--- START ---
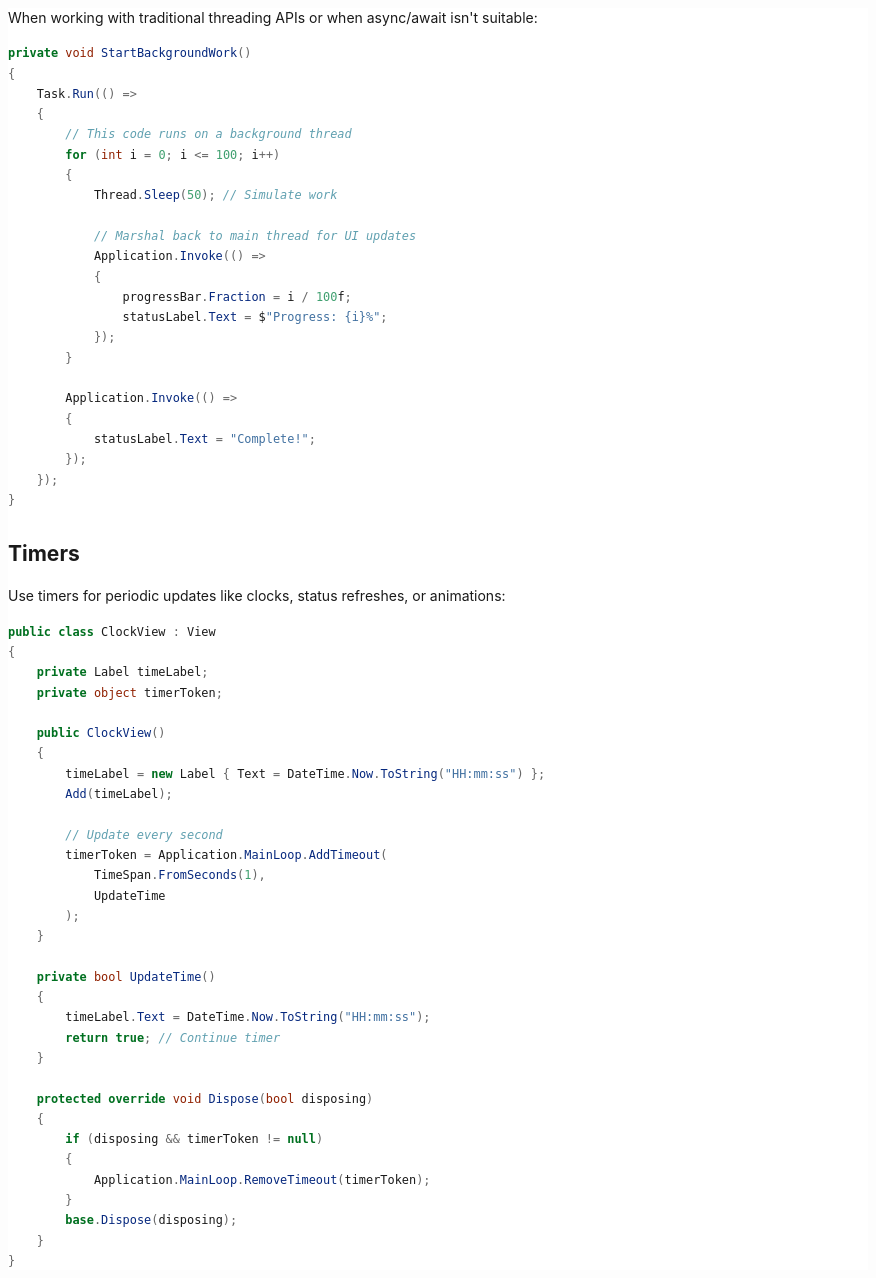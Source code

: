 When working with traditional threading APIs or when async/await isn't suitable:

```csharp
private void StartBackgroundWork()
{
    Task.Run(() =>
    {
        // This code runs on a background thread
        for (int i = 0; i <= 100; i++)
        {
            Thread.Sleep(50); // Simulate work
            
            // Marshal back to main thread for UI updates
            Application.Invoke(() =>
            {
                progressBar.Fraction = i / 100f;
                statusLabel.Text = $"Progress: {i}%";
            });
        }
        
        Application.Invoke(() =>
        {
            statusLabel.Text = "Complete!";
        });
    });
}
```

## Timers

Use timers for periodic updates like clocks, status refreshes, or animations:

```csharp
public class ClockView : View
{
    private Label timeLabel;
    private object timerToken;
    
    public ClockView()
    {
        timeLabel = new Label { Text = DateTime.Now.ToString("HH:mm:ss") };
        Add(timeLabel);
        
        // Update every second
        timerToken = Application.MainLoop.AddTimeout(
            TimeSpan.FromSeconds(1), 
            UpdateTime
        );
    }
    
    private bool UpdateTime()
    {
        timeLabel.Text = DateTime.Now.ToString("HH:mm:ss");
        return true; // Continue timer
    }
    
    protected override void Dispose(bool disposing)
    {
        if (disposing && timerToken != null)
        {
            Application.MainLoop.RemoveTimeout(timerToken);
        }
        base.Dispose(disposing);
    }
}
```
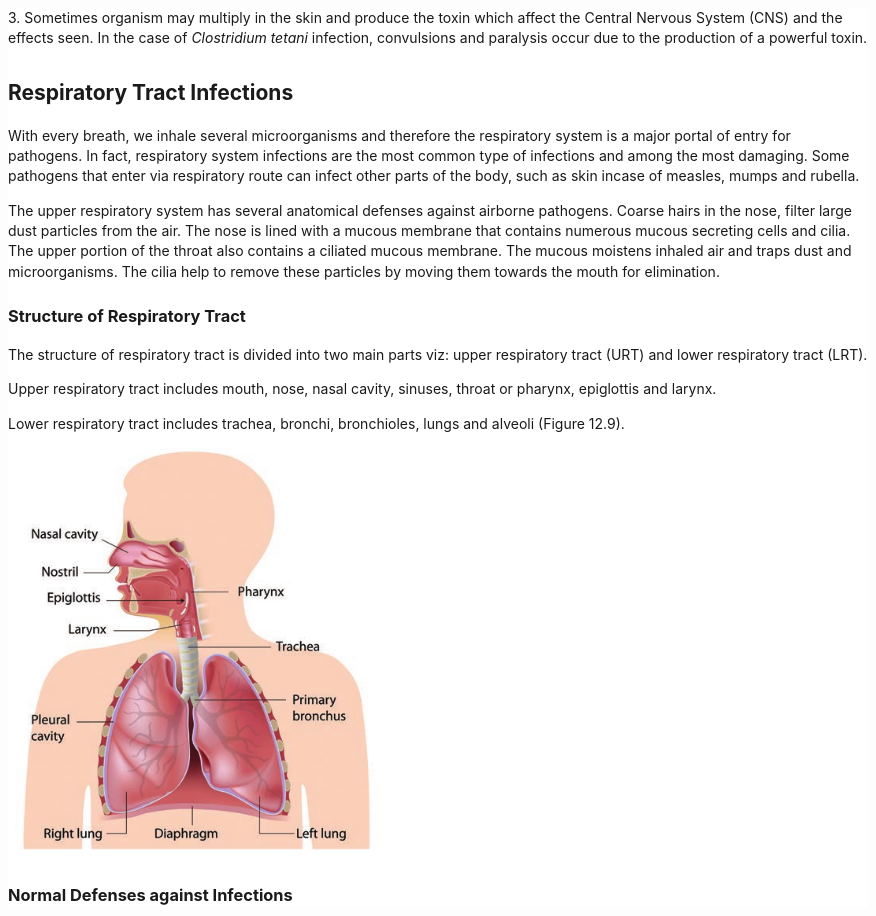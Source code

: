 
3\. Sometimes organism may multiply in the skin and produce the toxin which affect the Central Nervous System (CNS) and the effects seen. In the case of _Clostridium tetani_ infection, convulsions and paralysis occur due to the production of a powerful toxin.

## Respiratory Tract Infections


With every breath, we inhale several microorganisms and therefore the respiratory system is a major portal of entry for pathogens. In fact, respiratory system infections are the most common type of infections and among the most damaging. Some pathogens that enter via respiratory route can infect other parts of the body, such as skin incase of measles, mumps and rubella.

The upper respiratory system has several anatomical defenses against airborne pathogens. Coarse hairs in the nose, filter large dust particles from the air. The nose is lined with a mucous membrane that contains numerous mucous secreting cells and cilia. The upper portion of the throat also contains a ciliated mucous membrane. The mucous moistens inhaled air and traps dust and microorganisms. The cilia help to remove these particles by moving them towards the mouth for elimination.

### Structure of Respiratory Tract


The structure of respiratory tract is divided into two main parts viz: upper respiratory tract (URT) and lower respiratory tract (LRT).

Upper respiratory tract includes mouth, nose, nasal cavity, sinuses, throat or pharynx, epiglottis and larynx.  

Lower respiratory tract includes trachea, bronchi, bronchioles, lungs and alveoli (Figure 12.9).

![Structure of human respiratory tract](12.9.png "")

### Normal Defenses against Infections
--- END ---
* _TASK ITEM_: Some lines of the data may hold the word "updates". Say how many do, with nothing else.

* _SOLUTION FOR THIS PROBLEM_: 2